Well, life has happened and I'll be moving soon and cannot take him with me to the new house, moreover his mate died last week and I think the isolation is getting to him. It breaks my heart, but I need to find Quetzo a new place to live. Is there anyone here willing to give a male Rock Dove a home?

I'm located in Gerrardstown WV


----------



## pittsburgh24 (Jan 27, 2005)

i can take him if you can get him to Pittsburgh


----------



## pittsburgh24 (Jan 27, 2005)

i could plan to meet you in Morgantown, I think that's about 2 hours from you.


----------



## Wrat (Jun 5, 2011)

I don't think I'll be able to get a ride to Morgantown or Pittsburgh, which is intensely frustrating. 

Could you get any closer?


----------



## goga82 (Aug 17, 2009)

i wouldnt really be picky as to who im giving my pigeon to.. actually i would put him in a bag.. get on the greyhound and drop him off..
you cant go wrong with this lady..
i'v known her for years in person. pigeon is going to be well taken care off.. and will have company for sure.
where there is a will there is a way


----------



## Wrat (Jun 5, 2011)

Agreed, she seems to be a respected member of this community.

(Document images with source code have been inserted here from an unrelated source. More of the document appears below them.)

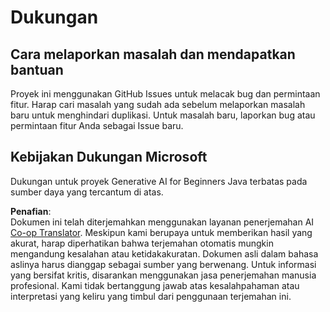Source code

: <!--
CO_OP_TRANSLATOR_METADATA:
{
  "original_hash": "b8ef73cc49dec68e2c885ee9df545129",
  "translation_date": "2025-07-21T19:10:06+00:00",
  "source_file": "SUPPORT.md",
  "language_code": "id"
}
-->
# Dukungan

## Cara melaporkan masalah dan mendapatkan bantuan  

Proyek ini menggunakan GitHub Issues untuk melacak bug dan permintaan fitur. Harap cari masalah yang sudah ada sebelum melaporkan masalah baru untuk menghindari duplikasi. Untuk masalah baru, laporkan bug atau permintaan fitur Anda sebagai Issue baru.

## Kebijakan Dukungan Microsoft  

Dukungan untuk proyek Generative AI for Beginners Java terbatas pada sumber daya yang tercantum di atas.

**Penafian**:  
Dokumen ini telah diterjemahkan menggunakan layanan penerjemahan AI [Co-op Translator](https://github.com/Azure/co-op-translator). Meskipun kami berupaya untuk memberikan hasil yang akurat, harap diperhatikan bahwa terjemahan otomatis mungkin mengandung kesalahan atau ketidakakuratan. Dokumen asli dalam bahasa aslinya harus dianggap sebagai sumber yang berwenang. Untuk informasi yang bersifat kritis, disarankan menggunakan jasa penerjemahan manusia profesional. Kami tidak bertanggung jawab atas kesalahpahaman atau interpretasi yang keliru yang timbul dari penggunaan terjemahan ini.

Believe me, 

I'm looking for that way.

I'm unemployed and that "life happening" I mentioned in the first post is me loosing my home. I simply cannot afford a Greyhound. Next week end my world gets reduced to whatever I can fit in a duffel bag and I want to do right by Quetzo, I saved his life and am responsible for it, and now things are desperate enough that doing right by him is finding him a new roost. I can only travel to where someone is willing to give me a ride, and I cannot find anyone willing to take me that far. 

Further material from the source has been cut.